In relazione alla materia del raddoppio dei termini di accertamento va precisato che lo ius superveniens, consistente nelle modifiche introdotte, dapprima, dall’articolo 2, commi 1 e 2, D.Lgs. 128/2015, che ha limitato il raddoppio dei termini di accertamento per violazioni penali solo ai casi in cui la denuncia è effettivamente presentata e trasmessa all’Autorità Giudiziaria entro il termine ordinario di decadenza dal potere di accertamento, e, in seguito, dall’articolo 1, commi da 130 a 132, L. 208/2015, che ha, tra le altre disposizioni, eliminato la fattispecie del raddoppio dei termini ordinari per gli atti di accertamento relativi ai periodi d’imposta dal 2016 in avanti, è stato interpretato dalla giurisprudenza della Corte di Cassazione in termini restrittivi quanto al relativo ambito di applicazione.

Infatti, la Suprema Corte ha chiarito che la modifica contenuta nell’articolo 2, commi 1 e 2, D.Lgs. 128/2015, in virtù dell’apposita norma di salvaguardia prevista dall’articolo 2 D.Lgs. 128/2015, non si applica alle violazioni punibili constatate in processi verbali notificati prima del 2 settembre 2015 dalla notifica di atti impositivi entro il 31 dicembre 2015.

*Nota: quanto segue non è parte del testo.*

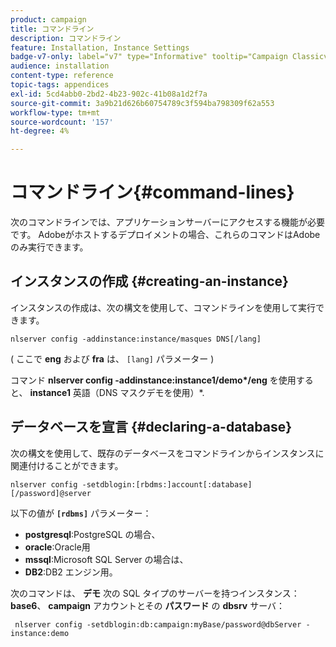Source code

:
 ```yaml
---
product: campaign
title: コマンドライン
description: コマンドライン
feature: Installation, Instance Settings
badge-v7-only: label="v7" type="Informative" tooltip="Campaign Classicv7 にのみ適用"
audience: installation
content-type: reference
topic-tags: appendices
exl-id: 5cd4abb0-2bd2-4b23-902c-41b08a1d2f7a
source-git-commit: 3a9b21d626b60754789c3f594ba798309f62a553
workflow-type: tm+mt
source-wordcount: '157'
ht-degree: 4%

---
```


# コマンドライン{#command-lines}



次のコマンドラインでは、アプリケーションサーバーにアクセスする機能が必要です。 Adobeがホストするデプロイメントの場合、これらのコマンドはAdobeのみ実行できます。

## インスタンスの作成 {#creating-an-instance}

インスタンスの作成は、次の構文を使用して、コマンドラインを使用して実行できます。

```
nlserver config -addinstance:instance/masques DNS[/lang]
```

( ここで **eng** および **fra** は、 `[lang]` パラメーター )

コマンド **nlserver config -addinstance:instance1/demo&#42;/eng** を使用すると、 **instance1** 英語（DNS マスクデモを使用）&#42;.

## データベースを宣言 {#declaring-a-database}

次の構文を使用して、既存のデータベースをコマンドラインからインスタンスに関連付けることができます。

```
nlserver config -setdblogin:[rbdms:]account[:database][/password]@server
```

以下の値が **`[rdbms]`** パラメーター：

* **postgresql**:PostgreSQL の場合、
* **oracle**:Oracle用
* **mssql**:Microsoft SQL Server の場合は、
* **DB2**:DB2 エンジン用。

次のコマンドは、 **デモ** 次の SQL タイプのサーバーを持つインスタンス： **base6**、 **campaign** アカウントとその **パスワード** の **dbsrv** サーバ：

```
 nlserver config -setdblogin:db:campaign:myBase/password@dbServer -instance:demo
```
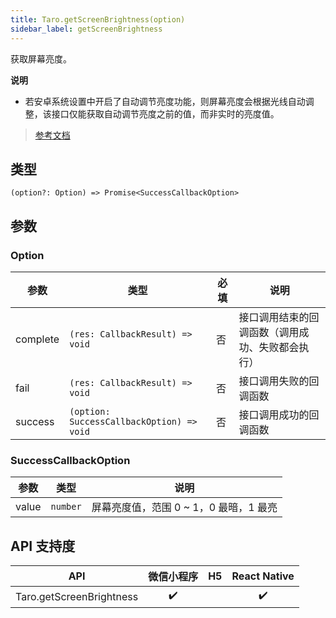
 ```yaml
---
title: Taro.getScreenBrightness(option)
sidebar_label: getScreenBrightness
---
```


获取屏幕亮度。

**说明**
- 若安卓系统设置中开启了自动调节亮度功能，则屏幕亮度会根据光线自动调整，该接口仅能获取自动调节亮度之前的值，而非实时的亮度值。

> [参考文档](https://developers.weixin.qq.com/miniprogram/dev/api/device/screen/wx.getScreenBrightness.html)

## 类型

```tsx
(option?: Option) => Promise<SuccessCallbackOption>
```

## 参数

### Option

<table>
  <thead>
    <tr>
      <th>参数</th>
      <th>类型</th>
      <th style={{ textAlign: "center"}}>必填</th>
      <th>说明</th>
    </tr>
  </thead>
  <tbody>
    <tr>
      <td>complete</td>
      <td><code>(res: CallbackResult) =&gt; void</code></td>
      <td style={{ textAlign: "center"}}>否</td>
      <td>接口调用结束的回调函数（调用成功、失败都会执行）</td>
    </tr>
    <tr>
      <td>fail</td>
      <td><code>(res: CallbackResult) =&gt; void</code></td>
      <td style={{ textAlign: "center"}}>否</td>
      <td>接口调用失败的回调函数</td>
    </tr>
    <tr>
      <td>success</td>
      <td><code>(option: SuccessCallbackOption) =&gt; void</code></td>
      <td style={{ textAlign: "center"}}>否</td>
      <td>接口调用成功的回调函数</td>
    </tr>
  </tbody>
</table>

### SuccessCallbackOption

<table>
  <thead>
    <tr>
      <th>参数</th>
      <th>类型</th>
      <th>说明</th>
    </tr>
  </thead>
  <tbody>
    <tr>
      <td>value</td>
      <td><code>number</code></td>
      <td>屏幕亮度值，范围 0 ~ 1，0 最暗，1 最亮</td>
    </tr>
  </tbody>
</table>

## API 支持度

|           API            | 微信小程序 | H5 | React Native |
|:------------------------:|:-----:|:--:|:------------:|
| Taro.getScreenBrightness |  ✔️   |    |      ✔️      |
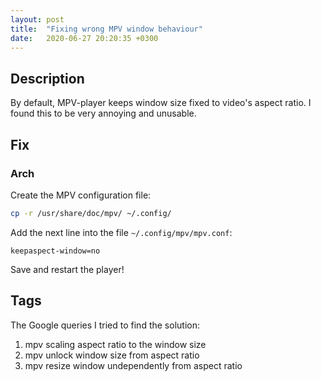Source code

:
 ```yaml
---
layout: post
title:  "Fixing wrong MPV window behaviour"
date:   2020-06-27 20:20:35 +0300
---
```

## Description

By default, MPV-player keeps window size fixed to video's aspect ratio. I found this to be very annoying and unusable.

## Fix

### Arch
Create the MPV configuration file:
```bash 
cp -r /usr/share/doc/mpv/ ~/.config/
```
Add the next line into the file `~/.config/mpv/mpv.conf`:

```
keepaspect-window=no
```
Save and restart the player!

## Tags
The Google queries I tried to find the solution:
1. mpv scaling aspect ratio to the window size
2. mpv unlock window size from aspect ratio
3. mpv resize window undependently from aspect ratio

In relazione alla seconda modifica, contenuta nell’articolo 1, commi da 130 a 132, L. 208/2015, il regime transitorio previsto dalla medesima Legge, per i periodi d’imposta anteriori a quello in corso al 31 dicembre 2016 – secondo cui il raddoppio dei termini di accertamento, quali stabiliti dal secondo periodo del comma 132, opera, nel caso delle indicate violazioni penali tributarie, solo a condizione che la denuncia penale sia presentata o trasmessa dall’Amministrazione finanziaria entro il termine stabilito nel primo periodo del medesimo comma 132 (cioè entro il termine ordinario di accertamento) –, riguarda solo le fattispecie non regolate dal precedente regime transitorio, cioè i casi in cui non sia stato notificato un atto impositivo (o di irrogazione di sanzioni) entro il 2 settembre 2015, in quanto, ai sensi dell’articolo 3, comma 2, D.Lgs. 128/2015, sono comunque fatti salvi gli effetti degli avvisi di accertamento, dei provvedimenti che irrogano sanzioni amministrative tributarie e degli altri atti impugnabili con i quali l’Agenzia delle Entrate fa valere una pretesa impositiva o sanzionatoria, notificati alla data di entrata in vigore di tale decreto (Corte di Cassazione, sentenza n. 26037/2016 e sentenza n. 16728/2016).